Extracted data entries
[Start of Attachment]

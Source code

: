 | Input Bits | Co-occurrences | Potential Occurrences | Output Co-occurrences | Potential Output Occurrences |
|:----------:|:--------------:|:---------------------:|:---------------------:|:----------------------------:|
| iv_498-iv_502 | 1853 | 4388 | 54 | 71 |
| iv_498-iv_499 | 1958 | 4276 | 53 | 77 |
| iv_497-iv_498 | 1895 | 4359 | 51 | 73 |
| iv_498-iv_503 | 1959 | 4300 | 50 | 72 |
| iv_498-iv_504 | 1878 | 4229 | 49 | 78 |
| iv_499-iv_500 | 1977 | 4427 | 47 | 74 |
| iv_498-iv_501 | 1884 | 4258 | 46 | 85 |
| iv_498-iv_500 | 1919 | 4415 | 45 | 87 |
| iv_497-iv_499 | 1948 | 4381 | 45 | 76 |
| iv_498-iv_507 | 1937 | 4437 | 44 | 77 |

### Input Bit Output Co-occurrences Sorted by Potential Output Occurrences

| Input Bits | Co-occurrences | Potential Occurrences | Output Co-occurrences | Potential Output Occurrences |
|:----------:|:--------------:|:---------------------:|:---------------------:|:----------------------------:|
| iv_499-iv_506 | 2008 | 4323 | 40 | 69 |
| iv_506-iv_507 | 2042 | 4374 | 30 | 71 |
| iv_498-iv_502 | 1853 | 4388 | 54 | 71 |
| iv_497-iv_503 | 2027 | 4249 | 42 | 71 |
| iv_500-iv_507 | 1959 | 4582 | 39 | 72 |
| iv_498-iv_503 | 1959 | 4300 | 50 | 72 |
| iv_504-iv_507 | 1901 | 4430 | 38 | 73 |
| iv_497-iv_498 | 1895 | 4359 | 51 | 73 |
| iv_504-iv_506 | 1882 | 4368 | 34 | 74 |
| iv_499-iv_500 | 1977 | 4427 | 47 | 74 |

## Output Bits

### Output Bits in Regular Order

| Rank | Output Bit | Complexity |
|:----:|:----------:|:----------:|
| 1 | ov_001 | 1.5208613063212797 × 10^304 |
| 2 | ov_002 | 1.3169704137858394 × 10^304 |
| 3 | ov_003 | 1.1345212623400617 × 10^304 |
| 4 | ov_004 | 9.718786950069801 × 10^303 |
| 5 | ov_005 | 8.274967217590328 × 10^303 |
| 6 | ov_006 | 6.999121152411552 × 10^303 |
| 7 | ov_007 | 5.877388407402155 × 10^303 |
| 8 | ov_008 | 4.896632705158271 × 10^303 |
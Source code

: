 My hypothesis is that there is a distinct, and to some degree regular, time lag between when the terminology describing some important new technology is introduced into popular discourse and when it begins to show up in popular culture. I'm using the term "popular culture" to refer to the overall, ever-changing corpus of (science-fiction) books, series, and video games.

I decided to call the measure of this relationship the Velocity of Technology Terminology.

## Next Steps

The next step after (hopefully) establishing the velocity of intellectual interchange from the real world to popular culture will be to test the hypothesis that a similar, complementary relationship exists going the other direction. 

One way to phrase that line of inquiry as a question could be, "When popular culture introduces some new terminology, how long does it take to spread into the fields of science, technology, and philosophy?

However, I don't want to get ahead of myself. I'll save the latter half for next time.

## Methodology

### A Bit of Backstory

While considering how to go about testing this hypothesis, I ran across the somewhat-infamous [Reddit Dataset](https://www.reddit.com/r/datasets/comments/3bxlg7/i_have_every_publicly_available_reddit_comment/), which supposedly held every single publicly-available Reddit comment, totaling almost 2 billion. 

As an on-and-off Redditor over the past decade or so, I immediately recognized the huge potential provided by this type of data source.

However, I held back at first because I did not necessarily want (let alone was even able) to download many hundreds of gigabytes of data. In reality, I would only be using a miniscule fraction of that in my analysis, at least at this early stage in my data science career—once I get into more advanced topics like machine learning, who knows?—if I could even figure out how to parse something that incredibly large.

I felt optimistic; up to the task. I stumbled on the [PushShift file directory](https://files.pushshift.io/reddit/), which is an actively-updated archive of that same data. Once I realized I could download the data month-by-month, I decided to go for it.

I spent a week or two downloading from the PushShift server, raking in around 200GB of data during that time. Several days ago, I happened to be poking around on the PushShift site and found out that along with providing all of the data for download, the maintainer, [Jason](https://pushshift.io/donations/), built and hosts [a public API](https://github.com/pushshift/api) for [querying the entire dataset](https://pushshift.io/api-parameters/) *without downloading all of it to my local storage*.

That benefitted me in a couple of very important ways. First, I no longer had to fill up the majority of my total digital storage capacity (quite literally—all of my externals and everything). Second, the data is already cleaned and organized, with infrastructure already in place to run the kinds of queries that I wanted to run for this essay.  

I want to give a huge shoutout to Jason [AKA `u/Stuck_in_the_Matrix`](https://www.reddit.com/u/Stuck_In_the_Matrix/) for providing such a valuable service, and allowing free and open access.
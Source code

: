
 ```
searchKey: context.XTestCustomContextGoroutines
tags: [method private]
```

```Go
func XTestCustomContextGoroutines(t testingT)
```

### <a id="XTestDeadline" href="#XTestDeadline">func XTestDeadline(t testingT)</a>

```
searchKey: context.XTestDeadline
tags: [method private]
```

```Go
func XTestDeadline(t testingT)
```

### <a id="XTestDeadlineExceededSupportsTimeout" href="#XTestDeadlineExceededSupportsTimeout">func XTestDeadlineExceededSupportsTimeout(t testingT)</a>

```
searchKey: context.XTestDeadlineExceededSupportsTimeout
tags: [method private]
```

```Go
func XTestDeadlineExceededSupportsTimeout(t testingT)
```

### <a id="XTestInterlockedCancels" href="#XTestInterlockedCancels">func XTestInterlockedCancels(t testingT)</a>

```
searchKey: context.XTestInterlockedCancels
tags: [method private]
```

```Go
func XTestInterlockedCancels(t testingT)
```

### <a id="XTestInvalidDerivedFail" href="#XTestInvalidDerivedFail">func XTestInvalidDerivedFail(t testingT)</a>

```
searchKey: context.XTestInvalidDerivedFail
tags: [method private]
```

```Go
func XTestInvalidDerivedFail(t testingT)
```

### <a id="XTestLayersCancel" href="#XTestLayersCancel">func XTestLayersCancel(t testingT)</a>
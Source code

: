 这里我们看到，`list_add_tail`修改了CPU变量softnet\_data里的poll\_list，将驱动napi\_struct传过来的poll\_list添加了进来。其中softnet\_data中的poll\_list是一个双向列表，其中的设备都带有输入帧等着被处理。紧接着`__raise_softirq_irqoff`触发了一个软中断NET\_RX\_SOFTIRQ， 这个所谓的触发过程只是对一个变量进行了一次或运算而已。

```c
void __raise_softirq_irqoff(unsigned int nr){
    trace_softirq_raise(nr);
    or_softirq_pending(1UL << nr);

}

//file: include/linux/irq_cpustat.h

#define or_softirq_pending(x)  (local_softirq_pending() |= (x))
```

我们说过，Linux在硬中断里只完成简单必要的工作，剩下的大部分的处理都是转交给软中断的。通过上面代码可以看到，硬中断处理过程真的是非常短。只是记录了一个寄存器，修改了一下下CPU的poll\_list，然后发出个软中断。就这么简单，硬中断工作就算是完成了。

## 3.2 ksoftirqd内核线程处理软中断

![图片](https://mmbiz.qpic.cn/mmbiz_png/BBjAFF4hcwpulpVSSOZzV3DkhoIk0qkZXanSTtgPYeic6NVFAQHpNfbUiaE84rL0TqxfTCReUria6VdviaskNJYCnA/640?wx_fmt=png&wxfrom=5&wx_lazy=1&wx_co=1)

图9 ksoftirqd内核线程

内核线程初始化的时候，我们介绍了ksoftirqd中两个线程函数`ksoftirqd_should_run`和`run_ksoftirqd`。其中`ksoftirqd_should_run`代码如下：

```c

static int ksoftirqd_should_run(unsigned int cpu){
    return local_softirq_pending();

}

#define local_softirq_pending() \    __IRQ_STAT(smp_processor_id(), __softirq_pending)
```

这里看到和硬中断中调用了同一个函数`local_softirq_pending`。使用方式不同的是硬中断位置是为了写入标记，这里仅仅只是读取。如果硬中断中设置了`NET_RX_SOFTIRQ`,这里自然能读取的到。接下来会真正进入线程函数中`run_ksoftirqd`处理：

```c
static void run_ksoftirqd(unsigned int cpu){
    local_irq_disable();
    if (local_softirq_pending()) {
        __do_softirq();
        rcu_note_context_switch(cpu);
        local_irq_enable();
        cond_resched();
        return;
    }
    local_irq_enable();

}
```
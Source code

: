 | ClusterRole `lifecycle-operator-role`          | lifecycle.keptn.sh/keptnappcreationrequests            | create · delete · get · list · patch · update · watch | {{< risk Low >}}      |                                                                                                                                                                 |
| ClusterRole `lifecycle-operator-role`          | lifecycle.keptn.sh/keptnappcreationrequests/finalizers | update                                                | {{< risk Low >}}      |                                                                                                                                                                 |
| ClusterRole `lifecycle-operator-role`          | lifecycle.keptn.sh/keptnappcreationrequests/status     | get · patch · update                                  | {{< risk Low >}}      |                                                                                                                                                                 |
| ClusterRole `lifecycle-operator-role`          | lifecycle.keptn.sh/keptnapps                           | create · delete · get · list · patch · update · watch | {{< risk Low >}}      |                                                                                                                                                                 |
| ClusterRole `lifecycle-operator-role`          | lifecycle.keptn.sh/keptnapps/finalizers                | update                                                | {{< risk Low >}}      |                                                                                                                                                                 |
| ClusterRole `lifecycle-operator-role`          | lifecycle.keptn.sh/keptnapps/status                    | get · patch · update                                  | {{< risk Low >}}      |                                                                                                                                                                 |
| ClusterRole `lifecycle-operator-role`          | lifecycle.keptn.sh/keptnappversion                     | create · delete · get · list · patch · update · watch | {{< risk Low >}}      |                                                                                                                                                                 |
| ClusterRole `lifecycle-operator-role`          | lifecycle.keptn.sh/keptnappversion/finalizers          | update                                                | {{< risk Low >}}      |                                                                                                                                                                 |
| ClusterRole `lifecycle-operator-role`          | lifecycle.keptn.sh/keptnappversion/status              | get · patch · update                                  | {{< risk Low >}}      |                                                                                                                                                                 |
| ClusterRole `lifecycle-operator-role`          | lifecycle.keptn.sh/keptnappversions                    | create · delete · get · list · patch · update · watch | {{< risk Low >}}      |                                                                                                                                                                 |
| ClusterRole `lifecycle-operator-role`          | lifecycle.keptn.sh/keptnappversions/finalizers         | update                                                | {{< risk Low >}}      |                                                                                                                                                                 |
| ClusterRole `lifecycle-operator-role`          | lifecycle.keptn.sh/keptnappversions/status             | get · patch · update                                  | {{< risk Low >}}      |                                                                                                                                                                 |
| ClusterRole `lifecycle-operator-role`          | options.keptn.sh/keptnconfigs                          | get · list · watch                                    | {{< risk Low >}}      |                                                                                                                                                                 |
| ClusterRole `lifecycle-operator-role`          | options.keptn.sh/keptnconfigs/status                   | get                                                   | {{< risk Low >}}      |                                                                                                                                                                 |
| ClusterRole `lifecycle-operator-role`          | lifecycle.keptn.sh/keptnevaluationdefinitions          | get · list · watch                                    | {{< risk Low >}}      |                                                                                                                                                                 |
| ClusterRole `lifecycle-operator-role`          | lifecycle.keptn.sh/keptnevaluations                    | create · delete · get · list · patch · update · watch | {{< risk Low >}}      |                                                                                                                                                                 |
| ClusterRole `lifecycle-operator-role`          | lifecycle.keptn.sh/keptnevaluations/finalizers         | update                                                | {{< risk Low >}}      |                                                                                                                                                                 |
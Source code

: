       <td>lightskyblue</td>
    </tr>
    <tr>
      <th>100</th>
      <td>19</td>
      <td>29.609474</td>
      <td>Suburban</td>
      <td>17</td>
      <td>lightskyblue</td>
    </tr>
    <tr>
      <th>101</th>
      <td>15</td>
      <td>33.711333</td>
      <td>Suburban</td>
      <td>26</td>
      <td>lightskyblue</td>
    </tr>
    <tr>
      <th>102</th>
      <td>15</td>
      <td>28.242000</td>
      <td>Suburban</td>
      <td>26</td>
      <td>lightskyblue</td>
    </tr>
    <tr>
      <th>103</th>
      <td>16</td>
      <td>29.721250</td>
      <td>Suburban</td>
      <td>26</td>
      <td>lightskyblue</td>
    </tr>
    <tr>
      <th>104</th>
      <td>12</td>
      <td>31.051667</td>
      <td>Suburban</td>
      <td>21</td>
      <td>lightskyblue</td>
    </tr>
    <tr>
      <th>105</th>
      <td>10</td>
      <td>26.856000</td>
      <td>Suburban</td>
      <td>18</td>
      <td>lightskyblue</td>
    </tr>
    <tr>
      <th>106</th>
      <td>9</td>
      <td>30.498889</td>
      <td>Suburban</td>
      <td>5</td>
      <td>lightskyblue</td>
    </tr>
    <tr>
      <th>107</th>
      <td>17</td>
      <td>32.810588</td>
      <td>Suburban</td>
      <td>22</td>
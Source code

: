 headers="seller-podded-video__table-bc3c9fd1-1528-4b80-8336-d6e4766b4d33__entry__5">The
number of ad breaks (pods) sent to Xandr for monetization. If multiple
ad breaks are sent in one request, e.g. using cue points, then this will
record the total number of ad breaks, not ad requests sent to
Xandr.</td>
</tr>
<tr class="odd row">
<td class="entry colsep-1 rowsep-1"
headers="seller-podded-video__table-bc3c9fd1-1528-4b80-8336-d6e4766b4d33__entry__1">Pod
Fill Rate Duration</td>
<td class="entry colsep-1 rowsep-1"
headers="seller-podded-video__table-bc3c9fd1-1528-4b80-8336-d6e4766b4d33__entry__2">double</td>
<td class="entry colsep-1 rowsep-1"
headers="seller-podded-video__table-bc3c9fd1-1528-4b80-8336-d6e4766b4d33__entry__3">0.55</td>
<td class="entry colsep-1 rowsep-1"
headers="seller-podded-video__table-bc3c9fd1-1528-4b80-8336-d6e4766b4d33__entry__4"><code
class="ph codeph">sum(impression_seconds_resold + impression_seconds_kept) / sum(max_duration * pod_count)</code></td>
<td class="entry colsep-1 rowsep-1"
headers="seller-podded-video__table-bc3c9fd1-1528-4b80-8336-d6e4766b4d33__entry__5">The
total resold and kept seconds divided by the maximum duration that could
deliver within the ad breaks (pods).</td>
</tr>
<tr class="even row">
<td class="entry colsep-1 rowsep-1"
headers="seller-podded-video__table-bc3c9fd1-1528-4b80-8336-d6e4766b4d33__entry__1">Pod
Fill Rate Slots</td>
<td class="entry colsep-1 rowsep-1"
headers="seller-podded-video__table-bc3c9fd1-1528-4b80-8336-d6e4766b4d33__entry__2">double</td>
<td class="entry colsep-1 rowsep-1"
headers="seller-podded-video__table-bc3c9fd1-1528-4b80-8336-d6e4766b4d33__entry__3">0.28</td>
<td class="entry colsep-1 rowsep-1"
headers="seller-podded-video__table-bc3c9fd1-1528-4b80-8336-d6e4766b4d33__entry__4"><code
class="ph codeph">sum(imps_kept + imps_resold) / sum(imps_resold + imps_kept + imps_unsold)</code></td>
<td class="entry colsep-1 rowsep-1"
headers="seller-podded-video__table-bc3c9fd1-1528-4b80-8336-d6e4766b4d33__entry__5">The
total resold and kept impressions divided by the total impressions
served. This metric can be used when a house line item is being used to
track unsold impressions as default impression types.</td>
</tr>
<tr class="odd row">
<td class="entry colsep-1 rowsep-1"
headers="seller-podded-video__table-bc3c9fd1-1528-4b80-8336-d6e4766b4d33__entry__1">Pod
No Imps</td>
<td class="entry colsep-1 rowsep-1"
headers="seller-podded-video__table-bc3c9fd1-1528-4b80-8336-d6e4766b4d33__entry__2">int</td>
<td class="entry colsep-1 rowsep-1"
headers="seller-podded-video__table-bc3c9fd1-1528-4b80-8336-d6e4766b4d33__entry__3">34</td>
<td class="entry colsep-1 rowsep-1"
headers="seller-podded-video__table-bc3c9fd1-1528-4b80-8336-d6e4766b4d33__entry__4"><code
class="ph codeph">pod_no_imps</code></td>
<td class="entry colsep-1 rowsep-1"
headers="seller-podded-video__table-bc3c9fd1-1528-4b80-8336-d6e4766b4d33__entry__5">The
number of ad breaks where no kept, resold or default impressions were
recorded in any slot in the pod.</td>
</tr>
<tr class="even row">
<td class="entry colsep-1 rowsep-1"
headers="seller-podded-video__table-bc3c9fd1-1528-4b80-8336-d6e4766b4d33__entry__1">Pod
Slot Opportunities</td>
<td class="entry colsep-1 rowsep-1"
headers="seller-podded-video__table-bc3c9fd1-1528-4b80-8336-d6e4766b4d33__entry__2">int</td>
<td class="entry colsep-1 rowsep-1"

[End of Attachment]

Would you set down, word for word, the lines from the opening of the entries above through the line with "4368 | 34 | 74 |", both included, and no others?

Source code

: | Input Bits | Co-occurrences | Potential Occurrences | Output Co-occurrences | Potential Output Occurrences |
|:----------:|:--------------:|:---------------------:|:---------------------:|:----------------------------:|
| iv_498-iv_502 | 1853 | 4388 | 54 | 71 |
| iv_498-iv_499 | 1958 | 4276 | 53 | 77 |
| iv_497-iv_498 | 1895 | 4359 | 51 | 73 |
| iv_498-iv_503 | 1959 | 4300 | 50 | 72 |
| iv_498-iv_504 | 1878 | 4229 | 49 | 78 |
| iv_499-iv_500 | 1977 | 4427 | 47 | 74 |
| iv_498-iv_501 | 1884 | 4258 | 46 | 85 |
| iv_498-iv_500 | 1919 | 4415 | 45 | 87 |
| iv_497-iv_499 | 1948 | 4381 | 45 | 76 |
| iv_498-iv_507 | 1937 | 4437 | 44 | 77 |

### Input Bit Output Co-occurrences Sorted by Potential Output Occurrences

| Input Bits | Co-occurrences | Potential Occurrences | Output Co-occurrences | Potential Output Occurrences |
|:----------:|:--------------:|:---------------------:|:---------------------:|:----------------------------:|
| iv_499-iv_506 | 2008 | 4323 | 40 | 69 |
| iv_506-iv_507 | 2042 | 4374 | 30 | 71 |
| iv_498-iv_502 | 1853 | 4388 | 54 | 71 |
| iv_497-iv_503 | 2027 | 4249 | 42 | 71 |
| iv_500-iv_507 | 1959 | 4582 | 39 | 72 |
| iv_498-iv_503 | 1959 | 4300 | 50 | 72 |
| iv_504-iv_507 | 1901 | 4430 | 38 | 73 |
| iv_497-iv_498 | 1895 | 4359 | 51 | 73 |
| iv_504-iv_506 | 1882 | 4368 | 34 | 74 |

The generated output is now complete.